Biden administration looks to ‘turbocharge’ climate action with methane leak rules


The Biden administration on Saturday announced finalized standards to limit the amount of methane that oil and gas companies can leak into the atmosphere, saying the move will “turbocharge” climate action in the U.S.

The announcement, made at the United Nations Climate Change Conference in Dubai, also known as COP28, will require emitters to eliminate routine flaring of natural gas in new wells over a two-year period, monitor for methane leaks, and establish new standards for high-emitting equipment like controllers, pumps and storage tanks that make up much of the infrastructure that transports oil across state lines.

Methane is a potent greenhouse gas that traps about 80 times as much heat as carbon dioxide. Oil and gas companies are the nation’s top methane emitters.

“These are rules of the road,” said Ali Zaidi, the Biden administration’s national climate adviser. “There is no longer an excuse to let these emissions continue to proliferate. Industry has the tools. It has the workforce that’s excited to do this work. And it has every incentive to get after this challenge.”

According to the Environmental Protection Agency, the new standards will reduce future methane emissions by 80%, going beyond what was projected in similar proposals from 2021 and 2022. It targets hundreds of thousands of existing sources, as well as significant sources of other health-harming air pollutants.

Companies that do not comply or are found to be violating the standards risk EPA action.

The plan relies heavily on oil and gas companies adopting technology to monitor their sites and encourages the use of “innovative technology” such as aerial screening, sensor networks and satellites that help operators find and fix leaks more quickly.

“What this standard does is build strong accountability around using this technology, and taking advantage of what it offers in terms of economic and environmental gains,” Zaidi said. “It provides a line of sight to scaling these solutions, and in turn it will reduce the cost of deploying these solutions even more.”

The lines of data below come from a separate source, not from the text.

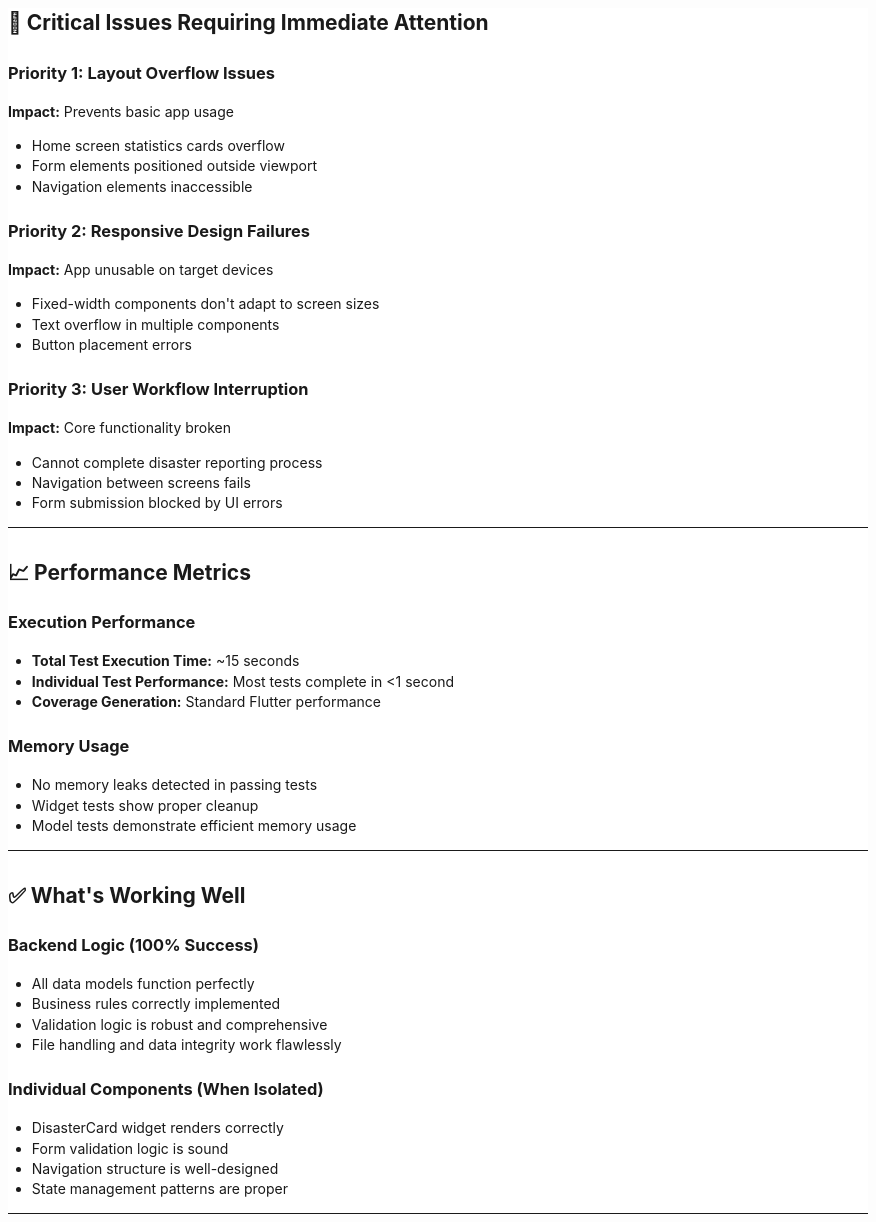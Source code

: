 
## 🚨 Critical Issues Requiring Immediate Attention

### Priority 1: Layout Overflow Issues
**Impact:** Prevents basic app usage
- Home screen statistics cards overflow
- Form elements positioned outside viewport
- Navigation elements inaccessible

### Priority 2: Responsive Design Failures
**Impact:** App unusable on target devices
- Fixed-width components don't adapt to screen sizes
- Text overflow in multiple components
- Button placement errors

### Priority 3: User Workflow Interruption
**Impact:** Core functionality broken
- Cannot complete disaster reporting process
- Navigation between screens fails
- Form submission blocked by UI errors

---

## 📈 Performance Metrics

### Execution Performance
- **Total Test Execution Time:** ~15 seconds
- **Individual Test Performance:** Most tests complete in <1 second
- **Coverage Generation:** Standard Flutter performance

### Memory Usage
- No memory leaks detected in passing tests
- Widget tests show proper cleanup
- Model tests demonstrate efficient memory usage

---

## ✅ What's Working Well

### Backend Logic (100% Success)
- All data models function perfectly
- Business rules correctly implemented
- Validation logic is robust and comprehensive
- File handling and data integrity work flawlessly

### Individual Components (When Isolated)
- DisasterCard widget renders correctly
- Form validation logic is sound
- Navigation structure is well-designed
- State management patterns are proper

---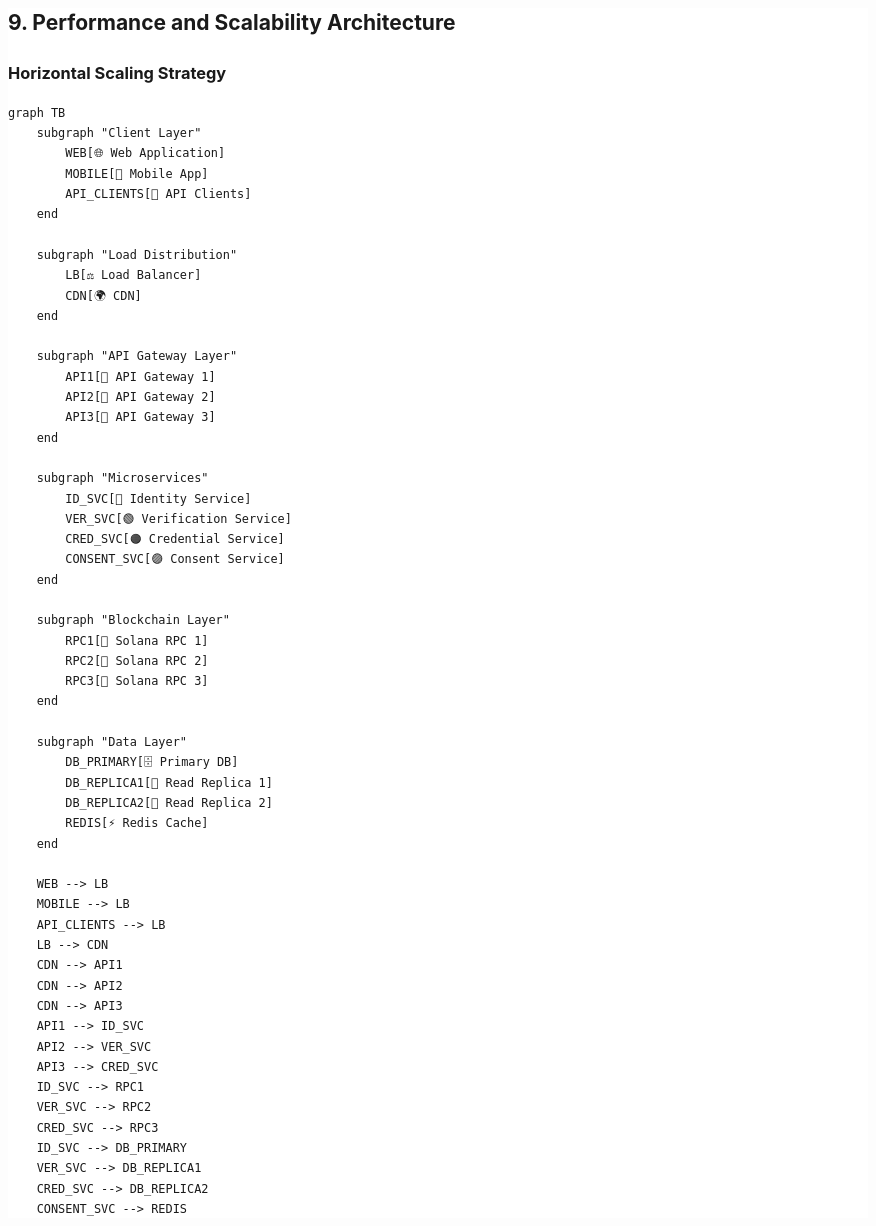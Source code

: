 ## 9. Performance and Scalability Architecture

### Horizontal Scaling Strategy

```mermaid
graph TB
    subgraph "Client Layer"
        WEB[🌐 Web Application]
        MOBILE[📱 Mobile App]
        API_CLIENTS[🔌 API Clients]
    end
    
    subgraph "Load Distribution"
        LB[⚖️ Load Balancer]
        CDN[🌍 CDN]
    end
    
    subgraph "API Gateway Layer"
        API1[🚪 API Gateway 1]
        API2[🚪 API Gateway 2]
        API3[🚪 API Gateway 3]
    end
    
    subgraph "Microservices"
        ID_SVC[🔵 Identity Service]
        VER_SVC[🟢 Verification Service]
        CRED_SVC[🟠 Credential Service]
        CONSENT_SVC[🟣 Consent Service]
    end
    
    subgraph "Blockchain Layer"
        RPC1[🔗 Solana RPC 1]
        RPC2[🔗 Solana RPC 2]
        RPC3[🔗 Solana RPC 3]
    end
    
    subgraph "Data Layer"
        DB_PRIMARY[🗄️ Primary DB]
        DB_REPLICA1[📖 Read Replica 1]
        DB_REPLICA2[📖 Read Replica 2]
        REDIS[⚡ Redis Cache]
    end
    
    WEB --> LB
    MOBILE --> LB
    API_CLIENTS --> LB
    LB --> CDN
    CDN --> API1
    CDN --> API2
    CDN --> API3
    API1 --> ID_SVC
    API2 --> VER_SVC
    API3 --> CRED_SVC
    ID_SVC --> RPC1
    VER_SVC --> RPC2
    CRED_SVC --> RPC3
    ID_SVC --> DB_PRIMARY
    VER_SVC --> DB_REPLICA1
    CRED_SVC --> DB_REPLICA2
    CONSENT_SVC --> REDIS
```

An outside monitoring company will identify “super emitter” sites, which, according to the EPA, account for almost half of methane emissions from the oil and gas sector. Those sites will take priority in curbing emissions, something the administration says is the fastest and cheapest way to reach U.S. emissions goals.

“What this will do is allow us to very efficiently get these technologies to these places, and will be able to curb emissions almost right away,” Zaidi said. “So that obviously has a climate benefit, but it also has real material benefits for local communities for public health that will be felt right away.”

The EPA also said the plan would prevent an estimated 58 million tons of methane emissions from 2024 to 2038, the equivalent of 1.5 billion metric tons of carbon dioxide, and will yield total net benefits of $97 billion to $98 billion from 2024 to 2038, after taking into account the costs of compliance and savings from recovered natural gas.